Thursday, March 26, 2009

New Social Security papers from the Social Science Research Network


"Are All Americans Saving 'Optimally' for Retirement?" Michigan Retirement Research Center Research Paper No. 2008-189

JOHN KARL SCHOLZ, University of Wisconsin - Madison - Department of Economics, National Bureau of Economic Research (NBER) Email:
ANANTH SESHADRI, University of Wisconsin - Madison - Department of Economics Email: ASESHADR@SSC.WISC.EDU

Many people fear that Americans are preparing poorly for retirement. But developing rigorous evidence on this issue is difficult. In this paper we briefly discuss evidence on the adequacy of retirement wealth accumulation. We conclude that existing descriptive evidence does not seem consistent with dire assessments of poor financial preparation. We then extend the straightforward, but computationally complex dynamic programming approach used in our earlier work to assess the adequacy of retirement wealth preparation of Americans born before 1954. We find only 4 percent of HRS households have net worth below their optimal targets in 2004, though this percentage is somewhat higher for more recent HRS cohorts. While our work is preliminary, we find little evidence that Americans born before 1954 have prepared poorly for retirement.

"Comparing Strategies for Retirement Wealth Management: Mutual Funds and Annuities" 

GAOBO PANG, Watson Wyatt Worldwide Email:
MARK J. WARSHAWSKY, Watson Wyatt Worldwide Email:

We compare wealth management strategies for individuals in retirement, focusing on trade-offs regarding wealth creation and income security. Systematic withdrawals from mutual funds generally give opportunities for greater wealth creation at the risk of large investment losses and income shortfalls. Fixed and variable life annuities forgo bequest considerations and distribute the highest incomes. A variable annuity with guaranteed minimum withdrawal benefit (VA GMWB) somewhat addresses both income need and wealth preservation. Mixes of mutual funds and fixed life annuities deliver solutions broadly similar to and even more flexible than a VA GMWB strategy.

"Dynamic Lifecycle Strategies for Target Date Retirement Funds" 

ANUP K. BASU, Queensland University of Technology Email:
ALISTAIR BYRNE, University of Edinburgh - Business School Email:
MICHAEL E. DREW, Griffith University Email:

Lifecycle funds offered to retirement plan participants gradually reduce their exposure to stocks as they approach the target date of retirement. We show that such deterministic switching rules produce inferior wealth outcomes for the investor compared to strategies that dynamically alter the allocation between growth and conservative assets based on cumulative portfolio performance relative to a set target. The dynamic allocation strategies proposed in this paper exhibit almost stochastic dominance (ASD) over strategies that switch assets unidirectionally without consideration of portfolio performance.

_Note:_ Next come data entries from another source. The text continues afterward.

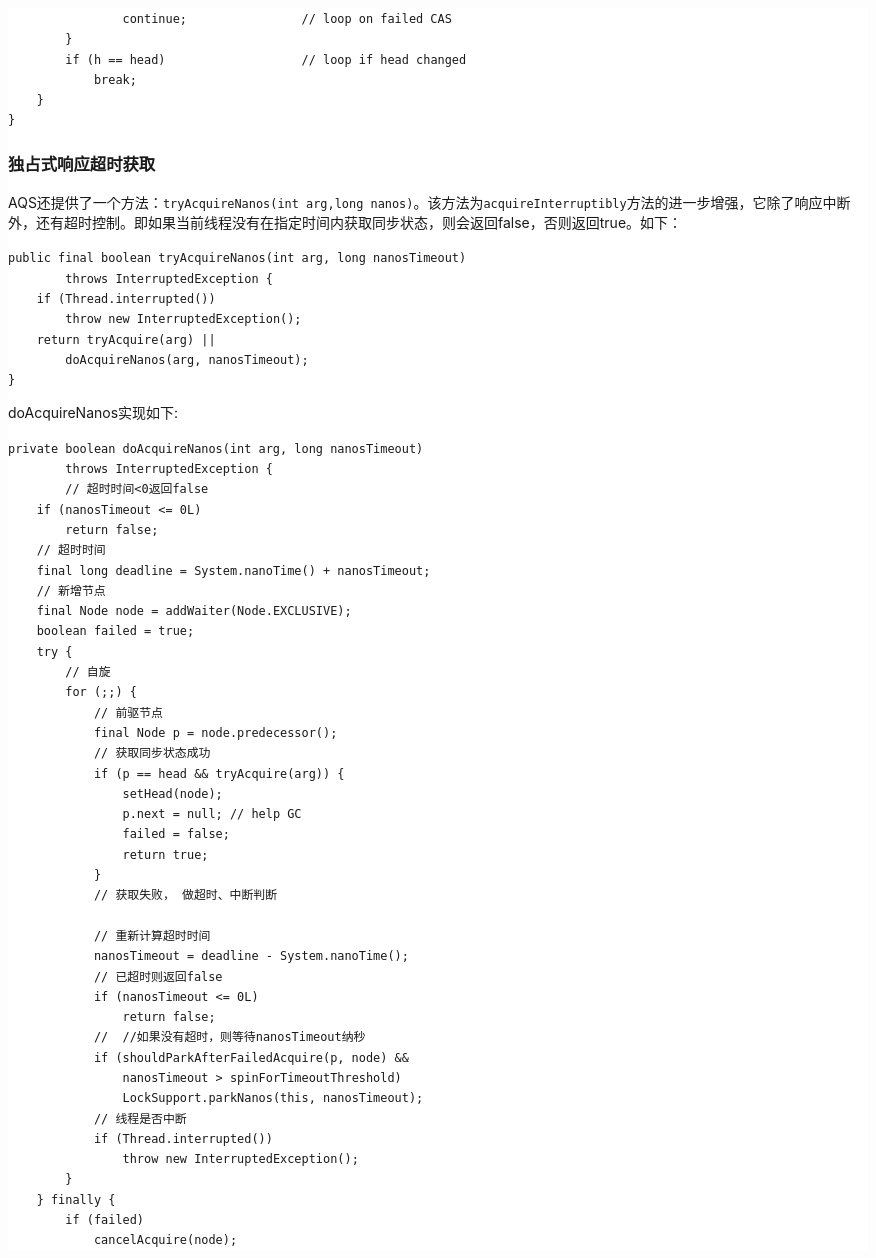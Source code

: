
``` 
                continue;                // loop on failed CAS
        }
        if (h == head)                   // loop if head changed
            break;
    }
}
```



### 独占式响应超时获取

AQS还提供了一个方法：`tryAcquireNanos(int arg,long nanos)`。该方法为`acquireInterruptibly`方法的进一步增强，它除了响应中断外，还有超时控制。即如果当前线程没有在指定时间内获取同步状态，则会返回false，否则返回true。如下：
``` 
public final boolean tryAcquireNanos(int arg, long nanosTimeout)
        throws InterruptedException {
    if (Thread.interrupted())
        throw new InterruptedException();
    return tryAcquire(arg) ||
        doAcquireNanos(arg, nanosTimeout);
}
```
doAcquireNanos实现如下:
``` 
private boolean doAcquireNanos(int arg, long nanosTimeout)
        throws InterruptedException {
        // 超时时间<0返回false
    if (nanosTimeout <= 0L)
        return false;
    // 超时时间
    final long deadline = System.nanoTime() + nanosTimeout;
    // 新增节点
    final Node node = addWaiter(Node.EXCLUSIVE);
    boolean failed = true;
    try {
        // 自旋
        for (;;) {
            // 前驱节点
            final Node p = node.predecessor();
            // 获取同步状态成功
            if (p == head && tryAcquire(arg)) {
                setHead(node);
                p.next = null; // help GC
                failed = false;
                return true;
            }
            // 获取失败， 做超时、中断判断
            
            // 重新计算超时时间
            nanosTimeout = deadline - System.nanoTime();
            // 已超时则返回false
            if (nanosTimeout <= 0L)
                return false;
            //  //如果没有超时，则等待nanosTimeout纳秒
            if (shouldParkAfterFailedAcquire(p, node) &&
                nanosTimeout > spinForTimeoutThreshold)
                LockSupport.parkNanos(this, nanosTimeout);
            // 线程是否中断
            if (Thread.interrupted())
                throw new InterruptedException();
        }
    } finally {
        if (failed)
            cancelAcquire(node);
```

"Calculating Savings Rates in Working Years Needed to Maintain Living Standards in Retirement" 

GAOBO PANG, Watson Wyatt Worldwide Email:
MARK J. WARSHAWSKY, Watson Wyatt Worldwide Email:

We establish an empirically based lifecycle model to gauge savings and replacement rates for maintaining a steady living standard over life. We consider a variety of scenarios and demonstrate that savings rates vary substantially with individuals' economic and demographic situations as well as retirement plan provisions. This result highlights that meaningful retirement planning must be specific to individuals or households and be based on a comprehensive knowledge of living means and needs.

"Sensitivity Analysis for a Dynamic Stochastic Accumulation Model for Optimal Pension Savings Management" 

TIBOR JAKUBIK, affiliation not provided to SSRN
IGOR MELICHERCIK, Comenius University - Faculty of Mathematics, Physics and Informatics; Department of Applied Mathematics and Statistics Email:
DANIEL SEVCOVIC, Comenius University - Faculty of Mathematics, Physics and Informatics Email:

Since January 2005, pensions in Slovakia are operated by a three-pillar system. This paper concentrates on the mandatory, fully funded second pillar. We recall the dynamic stochastic accumulation model proposed in [9]. Pension asset managers are very cautious and hold low stocks proportions in the pension funds. We discuss the sensitivity of the level of savings with respect to the proportion of stocks in the portfolios. Furthermore, we perform the sensitivity analysis with respect to correlation between stock and bond returns and risk aversion. Finally, we prove linearity of the level of savings with respect to the contribution rate.